所要時間「のぞみの半分」リニア中央新幹線 料金いくらに? 気...の画像はこちら >>

超電導リニアモーターカーL0系の改良型試験車(2020年10月、恵 知仁撮影)。

 JR東海が2010(平成22)年に、計画が経営的に可能であると確認するために示した試算のなかでは、「のぞみ」指定席の料金に東京~名古屋間では+700円、東京~大阪間では+1000円、とされました。

 現在、東海道新幹線「のぞみ」指定席で東京~名古屋間を移動した場合、料金は1万780円。東京~新大阪間だと1万4720円です。

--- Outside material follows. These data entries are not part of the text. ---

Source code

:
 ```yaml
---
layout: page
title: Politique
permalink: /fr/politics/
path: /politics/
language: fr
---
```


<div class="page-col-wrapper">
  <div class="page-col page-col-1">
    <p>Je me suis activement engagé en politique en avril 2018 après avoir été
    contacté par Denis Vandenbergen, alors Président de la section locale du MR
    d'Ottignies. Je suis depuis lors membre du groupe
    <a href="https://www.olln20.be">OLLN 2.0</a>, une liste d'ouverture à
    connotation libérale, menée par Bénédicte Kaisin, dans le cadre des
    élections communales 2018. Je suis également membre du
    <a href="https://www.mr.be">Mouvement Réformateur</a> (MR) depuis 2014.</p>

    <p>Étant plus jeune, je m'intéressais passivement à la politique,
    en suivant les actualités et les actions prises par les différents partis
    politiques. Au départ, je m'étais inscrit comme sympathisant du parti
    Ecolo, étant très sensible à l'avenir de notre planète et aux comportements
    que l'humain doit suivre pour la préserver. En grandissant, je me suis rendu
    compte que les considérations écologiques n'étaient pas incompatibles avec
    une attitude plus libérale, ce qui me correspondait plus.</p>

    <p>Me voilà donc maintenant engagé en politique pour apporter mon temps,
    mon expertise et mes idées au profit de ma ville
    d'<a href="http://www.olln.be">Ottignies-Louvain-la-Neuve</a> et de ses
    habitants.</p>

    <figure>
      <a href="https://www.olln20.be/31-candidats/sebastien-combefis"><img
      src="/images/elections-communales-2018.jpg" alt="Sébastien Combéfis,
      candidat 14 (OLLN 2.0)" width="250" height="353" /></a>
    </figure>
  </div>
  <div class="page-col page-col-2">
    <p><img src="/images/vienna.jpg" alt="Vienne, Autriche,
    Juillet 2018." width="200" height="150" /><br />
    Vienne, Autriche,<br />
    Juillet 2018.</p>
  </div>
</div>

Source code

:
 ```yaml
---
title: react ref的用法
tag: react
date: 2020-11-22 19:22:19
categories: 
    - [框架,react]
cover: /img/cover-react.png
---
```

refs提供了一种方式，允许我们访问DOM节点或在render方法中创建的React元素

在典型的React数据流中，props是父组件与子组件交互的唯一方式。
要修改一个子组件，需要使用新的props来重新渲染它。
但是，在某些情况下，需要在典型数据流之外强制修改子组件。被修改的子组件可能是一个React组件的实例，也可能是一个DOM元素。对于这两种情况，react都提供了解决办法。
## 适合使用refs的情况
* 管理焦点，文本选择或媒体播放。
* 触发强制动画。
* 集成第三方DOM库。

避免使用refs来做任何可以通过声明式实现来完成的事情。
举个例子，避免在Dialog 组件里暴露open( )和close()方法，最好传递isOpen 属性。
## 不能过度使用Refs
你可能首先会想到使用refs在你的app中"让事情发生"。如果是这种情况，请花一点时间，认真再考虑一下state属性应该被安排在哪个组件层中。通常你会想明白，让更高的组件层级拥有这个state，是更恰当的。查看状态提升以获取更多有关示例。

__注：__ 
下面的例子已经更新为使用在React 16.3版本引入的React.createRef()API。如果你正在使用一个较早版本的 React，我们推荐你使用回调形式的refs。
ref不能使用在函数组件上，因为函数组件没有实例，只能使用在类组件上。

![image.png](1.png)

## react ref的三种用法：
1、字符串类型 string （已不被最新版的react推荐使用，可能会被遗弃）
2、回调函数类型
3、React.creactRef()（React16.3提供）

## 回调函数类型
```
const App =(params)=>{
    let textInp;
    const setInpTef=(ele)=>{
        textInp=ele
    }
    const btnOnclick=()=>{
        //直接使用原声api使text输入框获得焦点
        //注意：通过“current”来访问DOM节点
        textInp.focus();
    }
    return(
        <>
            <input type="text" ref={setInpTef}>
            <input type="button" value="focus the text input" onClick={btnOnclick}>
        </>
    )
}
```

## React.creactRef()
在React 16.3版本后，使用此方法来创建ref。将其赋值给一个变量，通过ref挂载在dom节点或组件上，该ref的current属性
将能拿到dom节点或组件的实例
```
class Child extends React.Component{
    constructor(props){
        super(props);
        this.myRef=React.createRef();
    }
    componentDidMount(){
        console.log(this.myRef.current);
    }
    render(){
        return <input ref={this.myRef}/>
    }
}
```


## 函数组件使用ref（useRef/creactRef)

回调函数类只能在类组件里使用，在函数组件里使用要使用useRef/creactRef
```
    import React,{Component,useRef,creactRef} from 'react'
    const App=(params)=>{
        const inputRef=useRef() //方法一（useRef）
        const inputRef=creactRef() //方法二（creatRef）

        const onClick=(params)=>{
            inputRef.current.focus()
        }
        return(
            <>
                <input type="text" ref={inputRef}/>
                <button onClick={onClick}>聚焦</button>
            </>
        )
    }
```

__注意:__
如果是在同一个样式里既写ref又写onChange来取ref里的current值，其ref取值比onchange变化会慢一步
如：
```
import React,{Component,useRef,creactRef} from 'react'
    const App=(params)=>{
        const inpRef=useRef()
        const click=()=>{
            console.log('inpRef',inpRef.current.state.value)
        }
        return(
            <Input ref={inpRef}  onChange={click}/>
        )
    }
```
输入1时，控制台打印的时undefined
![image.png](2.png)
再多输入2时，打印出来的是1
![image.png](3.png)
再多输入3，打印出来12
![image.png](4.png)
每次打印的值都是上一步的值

 単純に計算すると、リニア中央新幹線は品川から名古屋まで40分で1万1480円、大阪まで67分で1万5720円になります(金額はすべて通常期のもの。品川駅発着でも同料金)。

 JR東海の山田佳臣社長(当時)によると、抵抗なくリニアを選べる水準で試算したもので、実際の料金は開業が近づいた時点で決定するとのこと。なお大阪までの開業は、2037年が目指されています。

本当にそうなるのか? リニア料金の不安要素

 しかし、リニア中央新幹線の料金が本当にそうなるかは、分かりません。

「品川~名古屋間で2027年開業」という予定について、延びることになれば、様々なコストの増大が考えられるでしょう。

 リニア中央新幹線の建設は、いまだ着工が県に認められていない静岡県内は別として順調といいますが、逆に言えばその静岡県内の状況によって、不明瞭な部分が出ています。

 また、リニア中央新幹線は総工費が9兆円。JR東海がその全額を負担して建設します。背景に東海道新幹線の安定した収益があるわけですけれども、コロナ禍で、その「安定した収益」が影響を受けています(東海道新幹線に限った話ではありませんが)。

所要時間「のぞみの半分」リニア中央新幹線 料金いくらに? 気になる静岡とコロナ

超電導リニアモーターカーL0系改良型試験車の車内(2020年10月、恵 知仁撮影)。

 リニア中央新幹線の開業を延期せざるを得ない状況になったり、コロナ禍が長引いたりすれば、料金が「名古屋まで+700円、大阪まで+1000円」より高くなる要因になりえるでしょう。

 とはいえ、いくら「所要時間半分」でも東海道新幹線から大幅な値上げになれば、利用者がリニアを敬遠しかねません。

 実際のリニア中央新幹線の料金について、もし変化するにしても「名古屋まで+700円、大阪まで+1000円」から大幅には動かないのではないかと思われますが、「開業延期になってしまった場合」と「コロナ禍」は不安要素です。

 JR東海は、リニア中央新幹線開業後の運賃・料金体系については様々な観点から検討した上で、開業が近づいた時点で決定するとしています。